Anonymous 0 Comments

AliHB brings up a good point. If the company that makes them can’t read them, how do they know they’re working? Why “invent” a way to read them after the fact? Whichever system they use to record the data, there should already be a user friendly system to read the data.

Anonymous 0 Comments

this is bad reporting. The FDR will be repaired and all the data will be pulled. it’s raw data, but from that they can build a pretty good picture of what was happening to the aircraft’s systems leading up to the crash. That data will be compared with crash data from other aircraft and compared with findings from air accident investigators who have examined the wreckage and any eye witnesses/survivors/video footage and the Cockpit Voice recorder which has all the pilot and copilot’s conversations right up until they die.

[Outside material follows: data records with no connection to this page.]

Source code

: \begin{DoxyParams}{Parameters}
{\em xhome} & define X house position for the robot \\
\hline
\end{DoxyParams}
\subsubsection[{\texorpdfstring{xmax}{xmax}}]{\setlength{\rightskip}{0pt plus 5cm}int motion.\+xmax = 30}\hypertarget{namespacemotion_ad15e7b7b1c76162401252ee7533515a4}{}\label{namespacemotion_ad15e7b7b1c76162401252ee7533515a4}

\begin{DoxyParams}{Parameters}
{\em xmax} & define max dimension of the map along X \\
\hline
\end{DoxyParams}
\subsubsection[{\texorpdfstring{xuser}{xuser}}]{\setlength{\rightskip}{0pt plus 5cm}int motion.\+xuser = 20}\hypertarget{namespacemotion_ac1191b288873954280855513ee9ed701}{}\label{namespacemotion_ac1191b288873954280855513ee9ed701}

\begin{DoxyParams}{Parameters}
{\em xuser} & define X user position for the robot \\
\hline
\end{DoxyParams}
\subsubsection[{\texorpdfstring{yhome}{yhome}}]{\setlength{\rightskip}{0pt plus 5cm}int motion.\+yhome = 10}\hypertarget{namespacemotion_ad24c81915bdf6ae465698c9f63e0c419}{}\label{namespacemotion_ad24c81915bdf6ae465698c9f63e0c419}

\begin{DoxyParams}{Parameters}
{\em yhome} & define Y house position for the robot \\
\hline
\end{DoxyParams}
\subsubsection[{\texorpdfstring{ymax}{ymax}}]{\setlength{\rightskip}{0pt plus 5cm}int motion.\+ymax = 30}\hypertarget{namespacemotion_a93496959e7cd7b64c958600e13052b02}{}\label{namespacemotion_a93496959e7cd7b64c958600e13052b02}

At the 6-7 month stage the press release will be “we’re pretty sure the plane crashed because of XYZ reasons”

Anonymous 0 Comments

Imagine someone’s car crashed and you want to understand what happened. You have a recording of the crash, but it’s not a video – it’s a recording of the exact speed each wheel was doing, what the brake pressure was, what the position of the accelerator was, the engine temperature, the air con setting, and so on.

You’d eventually be able to understand a lot about the crash, but you’d need an expert to look at all that data and tell you what it meant.

Now imagine that for an aeroplane except there are several hundred times more pieces of data to look at, and the ultimate cause of the crash may be buried deep in one obscure sensor reading. That’s what you’re ‘decoding’ with a black box.

Edit: thank you for the gold and awards! My first ever!

Anonymous 0 Comments

When people use the word decode in contexts like this, they’re talking about taking raw data, packed for efficient storage, and decoding it into a form that is understandable by humans, and then working out an interpretation of events.

Normally extracting the data is easy, but if the recorder is damaged, it could require specialized skills and tools to retrieve and decode.

Normally the vast majority of the time is just spent piecing together events, and making sure you got it right and every anomaly in the data is explained.

Anonymous 0 Comments

It depends on the type of aircraft and the operator but usually there are two “black boxes” — one is the CVR (cockpit voice recorder) and the other is the FDR (flight data recorder). The FDR records panel settings, alarms, fuel flow, and similar. If they are damaged in a crash it can be difficult to extract the information. Sometimes it requires the expertise of the regional transportation safety board and sometimes it even requires the original manufacturers to extract meaningful information. All of this needs to be methodically analyzed in an attempt to understand what happened leading up to, during, and sometimes even after a crash. Sometimes it’s obvious and sometimes its a major puzzle.

Anonymous 0 Comments

As others have mentioned, the analysis is the long part. But ensuring integrity of the data is a huge challenge as well. Plane crashes are violent affairs, and getting to the storage media, and getting the data off in a safe way is a forensics and computing nightmare.